WHAT YOU ARE ASKED TO DO
From the line below that contains "(町字ID: 0048004).&labels=データ指摘,大阪府守口市寺方錦通四丁目) |" to the line that contains "(町字ID: 0049004).&labels=データ指摘,大阪府守口市八雲西町四丁目) |", repeat every line exactly, both ends included, and nothing else.

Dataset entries
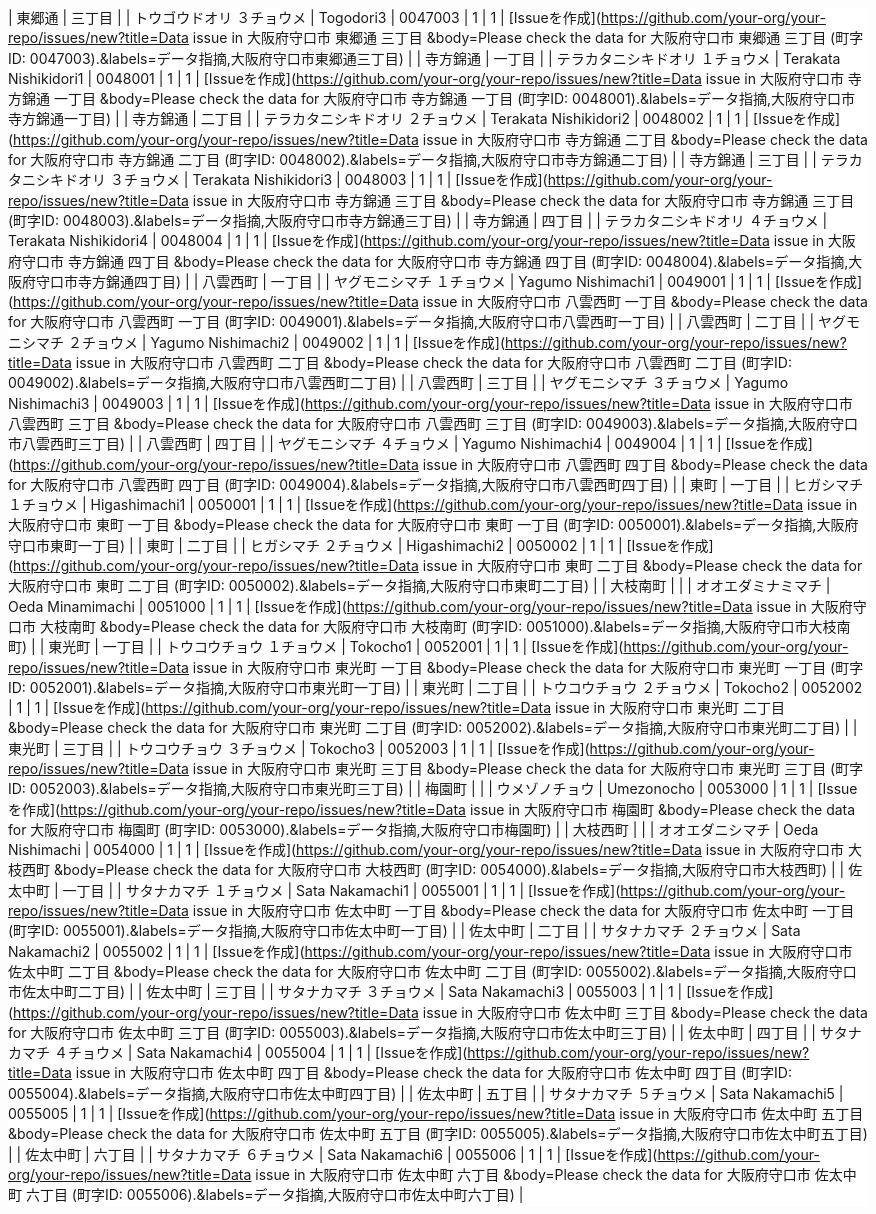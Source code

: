 | 東郷通 | 三丁目 |  | トウゴウドオリ ３チョウメ  | Togodori3 | 0047003 | 1 | 1 | [Issueを作成](https://github.com/your-org/your-repo/issues/new?title=Data issue in 大阪府守口市 東郷通 三丁目 &body=Please check the data for 大阪府守口市 東郷通 三丁目  (町字ID: 0047003).&labels=データ指摘,大阪府守口市東郷通三丁目) |
| 寺方錦通 | 一丁目 |  | テラカタニシキドオリ １チョウメ  | Terakata Nishikidori1 | 0048001 | 1 | 1 | [Issueを作成](https://github.com/your-org/your-repo/issues/new?title=Data issue in 大阪府守口市 寺方錦通 一丁目 &body=Please check the data for 大阪府守口市 寺方錦通 一丁目  (町字ID: 0048001).&labels=データ指摘,大阪府守口市寺方錦通一丁目) |
| 寺方錦通 | 二丁目 |  | テラカタニシキドオリ ２チョウメ  | Terakata Nishikidori2 | 0048002 | 1 | 1 | [Issueを作成](https://github.com/your-org/your-repo/issues/new?title=Data issue in 大阪府守口市 寺方錦通 二丁目 &body=Please check the data for 大阪府守口市 寺方錦通 二丁目  (町字ID: 0048002).&labels=データ指摘,大阪府守口市寺方錦通二丁目) |
| 寺方錦通 | 三丁目 |  | テラカタニシキドオリ ３チョウメ  | Terakata Nishikidori3 | 0048003 | 1 | 1 | [Issueを作成](https://github.com/your-org/your-repo/issues/new?title=Data issue in 大阪府守口市 寺方錦通 三丁目 &body=Please check the data for 大阪府守口市 寺方錦通 三丁目  (町字ID: 0048003).&labels=データ指摘,大阪府守口市寺方錦通三丁目) |
| 寺方錦通 | 四丁目 |  | テラカタニシキドオリ ４チョウメ  | Terakata Nishikidori4 | 0048004 | 1 | 1 | [Issueを作成](https://github.com/your-org/your-repo/issues/new?title=Data issue in 大阪府守口市 寺方錦通 四丁目 &body=Please check the data for 大阪府守口市 寺方錦通 四丁目  (町字ID: 0048004).&labels=データ指摘,大阪府守口市寺方錦通四丁目) |
| 八雲西町 | 一丁目 |  | ヤグモニシマチ １チョウメ  | Yagumo Nishimachi1 | 0049001 | 1 | 1 | [Issueを作成](https://github.com/your-org/your-repo/issues/new?title=Data issue in 大阪府守口市 八雲西町 一丁目 &body=Please check the data for 大阪府守口市 八雲西町 一丁目  (町字ID: 0049001).&labels=データ指摘,大阪府守口市八雲西町一丁目) |
| 八雲西町 | 二丁目 |  | ヤグモニシマチ ２チョウメ  | Yagumo Nishimachi2 | 0049002 | 1 | 1 | [Issueを作成](https://github.com/your-org/your-repo/issues/new?title=Data issue in 大阪府守口市 八雲西町 二丁目 &body=Please check the data for 大阪府守口市 八雲西町 二丁目  (町字ID: 0049002).&labels=データ指摘,大阪府守口市八雲西町二丁目) |
| 八雲西町 | 三丁目 |  | ヤグモニシマチ ３チョウメ  | Yagumo Nishimachi3 | 0049003 | 1 | 1 | [Issueを作成](https://github.com/your-org/your-repo/issues/new?title=Data issue in 大阪府守口市 八雲西町 三丁目 &body=Please check the data for 大阪府守口市 八雲西町 三丁目  (町字ID: 0049003).&labels=データ指摘,大阪府守口市八雲西町三丁目) |
| 八雲西町 | 四丁目 |  | ヤグモニシマチ ４チョウメ  | Yagumo Nishimachi4 | 0049004 | 1 | 1 | [Issueを作成](https://github.com/your-org/your-repo/issues/new?title=Data issue in 大阪府守口市 八雲西町 四丁目 &body=Please check the data for 大阪府守口市 八雲西町 四丁目  (町字ID: 0049004).&labels=データ指摘,大阪府守口市八雲西町四丁目) |
| 東町 | 一丁目 |  | ヒガシマチ １チョウメ  | Higashimachi1 | 0050001 | 1 | 1 | [Issueを作成](https://github.com/your-org/your-repo/issues/new?title=Data issue in 大阪府守口市 東町 一丁目 &body=Please check the data for 大阪府守口市 東町 一丁目  (町字ID: 0050001).&labels=データ指摘,大阪府守口市東町一丁目) |
| 東町 | 二丁目 |  | ヒガシマチ ２チョウメ  | Higashimachi2 | 0050002 | 1 | 1 | [Issueを作成](https://github.com/your-org/your-repo/issues/new?title=Data issue in 大阪府守口市 東町 二丁目 &body=Please check the data for 大阪府守口市 東町 二丁目  (町字ID: 0050002).&labels=データ指摘,大阪府守口市東町二丁目) |
| 大枝南町 |  |  | オオエダミナミマチ   | Oeda Minamimachi | 0051000 | 1 | 1 | [Issueを作成](https://github.com/your-org/your-repo/issues/new?title=Data issue in 大阪府守口市 大枝南町  &body=Please check the data for 大阪府守口市 大枝南町   (町字ID: 0051000).&labels=データ指摘,大阪府守口市大枝南町) |
| 東光町 | 一丁目 |  | トウコウチョウ １チョウメ  | Tokocho1 | 0052001 | 1 | 1 | [Issueを作成](https://github.com/your-org/your-repo/issues/new?title=Data issue in 大阪府守口市 東光町 一丁目 &body=Please check the data for 大阪府守口市 東光町 一丁目  (町字ID: 0052001).&labels=データ指摘,大阪府守口市東光町一丁目) |
| 東光町 | 二丁目 |  | トウコウチョウ ２チョウメ  | Tokocho2 | 0052002 | 1 | 1 | [Issueを作成](https://github.com/your-org/your-repo/issues/new?title=Data issue in 大阪府守口市 東光町 二丁目 &body=Please check the data for 大阪府守口市 東光町 二丁目  (町字ID: 0052002).&labels=データ指摘,大阪府守口市東光町二丁目) |
| 東光町 | 三丁目 |  | トウコウチョウ ３チョウメ  | Tokocho3 | 0052003 | 1 | 1 | [Issueを作成](https://github.com/your-org/your-repo/issues/new?title=Data issue in 大阪府守口市 東光町 三丁目 &body=Please check the data for 大阪府守口市 東光町 三丁目  (町字ID: 0052003).&labels=データ指摘,大阪府守口市東光町三丁目) |
| 梅園町 |  |  | ウメゾノチョウ   | Umezonocho | 0053000 | 1 | 1 | [Issueを作成](https://github.com/your-org/your-repo/issues/new?title=Data issue in 大阪府守口市 梅園町  &body=Please check the data for 大阪府守口市 梅園町   (町字ID: 0053000).&labels=データ指摘,大阪府守口市梅園町) |
| 大枝西町 |  |  | オオエダニシマチ   | Oeda Nishimachi | 0054000 | 1 | 1 | [Issueを作成](https://github.com/your-org/your-repo/issues/new?title=Data issue in 大阪府守口市 大枝西町  &body=Please check the data for 大阪府守口市 大枝西町   (町字ID: 0054000).&labels=データ指摘,大阪府守口市大枝西町) |
| 佐太中町 | 一丁目 |  | サタナカマチ １チョウメ  | Sata Nakamachi1 | 0055001 | 1 | 1 | [Issueを作成](https://github.com/your-org/your-repo/issues/new?title=Data issue in 大阪府守口市 佐太中町 一丁目 &body=Please check the data for 大阪府守口市 佐太中町 一丁目  (町字ID: 0055001).&labels=データ指摘,大阪府守口市佐太中町一丁目) |
| 佐太中町 | 二丁目 |  | サタナカマチ ２チョウメ  | Sata Nakamachi2 | 0055002 | 1 | 1 | [Issueを作成](https://github.com/your-org/your-repo/issues/new?title=Data issue in 大阪府守口市 佐太中町 二丁目 &body=Please check the data for 大阪府守口市 佐太中町 二丁目  (町字ID: 0055002).&labels=データ指摘,大阪府守口市佐太中町二丁目) |
| 佐太中町 | 三丁目 |  | サタナカマチ ３チョウメ  | Sata Nakamachi3 | 0055003 | 1 | 1 | [Issueを作成](https://github.com/your-org/your-repo/issues/new?title=Data issue in 大阪府守口市 佐太中町 三丁目 &body=Please check the data for 大阪府守口市 佐太中町 三丁目  (町字ID: 0055003).&labels=データ指摘,大阪府守口市佐太中町三丁目) |
| 佐太中町 | 四丁目 |  | サタナカマチ ４チョウメ  | Sata Nakamachi4 | 0055004 | 1 | 1 | [Issueを作成](https://github.com/your-org/your-repo/issues/new?title=Data issue in 大阪府守口市 佐太中町 四丁目 &body=Please check the data for 大阪府守口市 佐太中町 四丁目  (町字ID: 0055004).&labels=データ指摘,大阪府守口市佐太中町四丁目) |
| 佐太中町 | 五丁目 |  | サタナカマチ ５チョウメ  | Sata Nakamachi5 | 0055005 | 1 | 1 | [Issueを作成](https://github.com/your-org/your-repo/issues/new?title=Data issue in 大阪府守口市 佐太中町 五丁目 &body=Please check the data for 大阪府守口市 佐太中町 五丁目  (町字ID: 0055005).&labels=データ指摘,大阪府守口市佐太中町五丁目) |
| 佐太中町 | 六丁目 |  | サタナカマチ ６チョウメ  | Sata Nakamachi6 | 0055006 | 1 | 1 | [Issueを作成](https://github.com/your-org/your-repo/issues/new?title=Data issue in 大阪府守口市 佐太中町 六丁目 &body=Please check the data for 大阪府守口市 佐太中町 六丁目  (町字ID: 0055006).&labels=データ指摘,大阪府守口市佐太中町六丁目) |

TASK OUTPUT
| 寺方錦通 | 四丁目 |  | テラカタニシキドオリ ４チョウメ  | Terakata Nishikidori4 | 0048004 | 1 | 1 | [Issueを作成](https://github.com/your-org/your-repo/issues/new?title=Data issue in 大阪府守口市 寺方錦通 四丁目 &body=Please check the data for 大阪府守口市 寺方錦通 四丁目  (町字ID: 0048004).&labels=データ指摘,大阪府守口市寺方錦通四丁目) |
| 八雲西町 | 一丁目 |  | ヤグモニシマチ １チョウメ  | Yagumo Nishimachi1 | 0049001 | 1 | 1 | [Issueを作成](https://github.com/your-org/your-repo/issues/new?title=Data issue in 大阪府守口市 八雲西町 一丁目 &body=Please check the data for 大阪府守口市 八雲西町 一丁目  (町字ID: 0049001).&labels=データ指摘,大阪府守口市八雲西町一丁目) |
| 八雲西町 | 二丁目 |  | ヤグモニシマチ ２チョウメ  | Yagumo Nishimachi2 | 0049002 | 1 | 1 | [Issueを作成](https://github.com/your-org/your-repo/issues/new?title=Data issue in 大阪府守口市 八雲西町 二丁目 &body=Please check the data for 大阪府守口市 八雲西町 二丁目  (町字ID: 0049002).&labels=データ指摘,大阪府守口市八雲西町二丁目) |
| 八雲西町 | 三丁目 |  | ヤグモニシマチ ３チョウメ  | Yagumo Nishimachi3 | 0049003 | 1 | 1 | [Issueを作成](https://github.com/your-org/your-repo/issues/new?title=Data issue in 大阪府守口市 八雲西町 三丁目 &body=Please check the data for 大阪府守口市 八雲西町 三丁目  (町字ID: 0049003).&labels=データ指摘,大阪府守口市八雲西町三丁目) |
| 八雲西町 | 四丁目 |  | ヤグモニシマチ ４チョウメ  | Yagumo Nishimachi4 | 0049004 | 1 | 1 | [Issueを作成](https://github.com/your-org/your-repo/issues/new?title=Data issue in 大阪府守口市 八雲西町 四丁目 &body=Please check the data for 大阪府守口市 八雲西町 四丁目  (町字ID: 0049004).&labels=データ指摘,大阪府守口市八雲西町四丁目) |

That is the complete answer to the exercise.